FILLING a cup from this tap would take 40,000 years, but luckily its raison d'?tre has nothing to do with quenching thirst. The trickle in question flows along a silicon chip and is the slowest ever recorded. Its detection should speed up the creation of the first fully electronic lab-on-a-chip.
Such devices are too small for fluids flowing through them to be visible, but measuring the flow rate of an extremely small sample of blood, say, can help detect traces of disease. It is possible to do this using lasers and fluorescent markers, but to interpret the results, the optical signals must be converted into electrical ones, which is cumbersome.

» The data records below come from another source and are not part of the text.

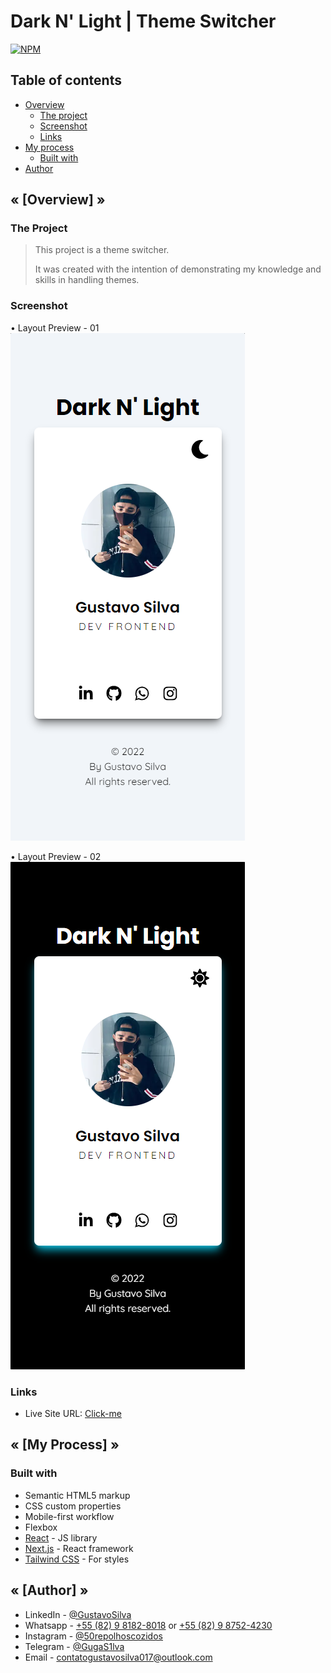 # Dark N' Light | Theme Switcher
[![NPM](https://img.shields.io/npm/l/react)](https://github.com/GugaS1lva/GugaT-018--Dark-N-Light-Theme-Switcher/blob/main/LICENSE) 

<h2>Table of contents</h2>

- [Overview](#overview)
  - [The project](#the-project)
  - [Screenshot](#screenshot)
  - [Links](#links)
- [My process](#my-process)
  - [Built with](#built-with)
- [Author](#author)


<h2 id="overview"><strong>« [Overview] »</strong></h2>

<h3 id="the-project"><strong>The Project</strong></h3>

> This project is a theme switcher.
>
> It was created with the intention of demonstrating my knowledge and skills in handling themes.

<h3 id="screenshot"><strong>Screenshot</strong></h3>

• Layout Preview - 01 <br>
![Mobile](./public/design/iPhone-XS.png)

• Layout Preview - 02 <br>
![Web](./public/design/iPhone-XS-Dark.png)


<h3 id="links"><strong>Links</strong></h3>

- Live Site URL: [Click-me](https://guga-t-018-dark-n-light-theme-switcher-kzau.vercel.app/)

<h2 id="my-process"><strong>« [My Process] »</strong></h2>

<h3 id="built-with"><strong>Built with</strong></h3>

- Semantic HTML5 markup
- CSS custom properties
- Mobile-first workflow
- Flexbox
- [React](https://reactjs.org/) - JS library
- [Next.js](https://nextjs.org/) - React framework
- [Tailwind CSS](https://tailwindcss.com/) - For styles

<h2 id="author"><strong>« [Author] »</strong></h2>

- LinkedIn - [@GustavoSilva](https://www.linkedin.com/in/guga-silva-124706233/)
- Whatsapp - [+55 (82) 9 8182-8018](https://wa.me/558281828018) or [+55 (82) 9 8752-4230](https://wa.me/558287524230)
- Instagram - [@50repolhoscozidos](https://www.instagram.com/50repolhoscozidos/)
- Telegram - [@GugaS1lva](https://t.me/GugaS1lva)
- Email - [contatogustavosilva017@outlook.com](mailto:contatogustavosilva017@outlook.com)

Klaus Mathwig of the University of Twente in Enschede, the Netherlands, and his colleagues wondered whether they could detect tiny flow rates using only electronics. They carved a tunnel, 100 micrometres long, 5 micrometres wide and just 130 nanometres high, in a silicon chip and placed electrodes at each end. Then they pumped through water spiked with electrochemically active molecules, which register a characteristic electrical signal as they flow past the electrodes. This allowed the researchers to measure the fluid's flow rate (Physical Review Letters, doi.org/jcs).
The slowest flow rate recorded was 10 picolitres per minute, a third as fast as the previous lowest flow of 30 picolitres per minute, which was measured optically. "This is the smallest flow reported," confirms team member Serge Lemay.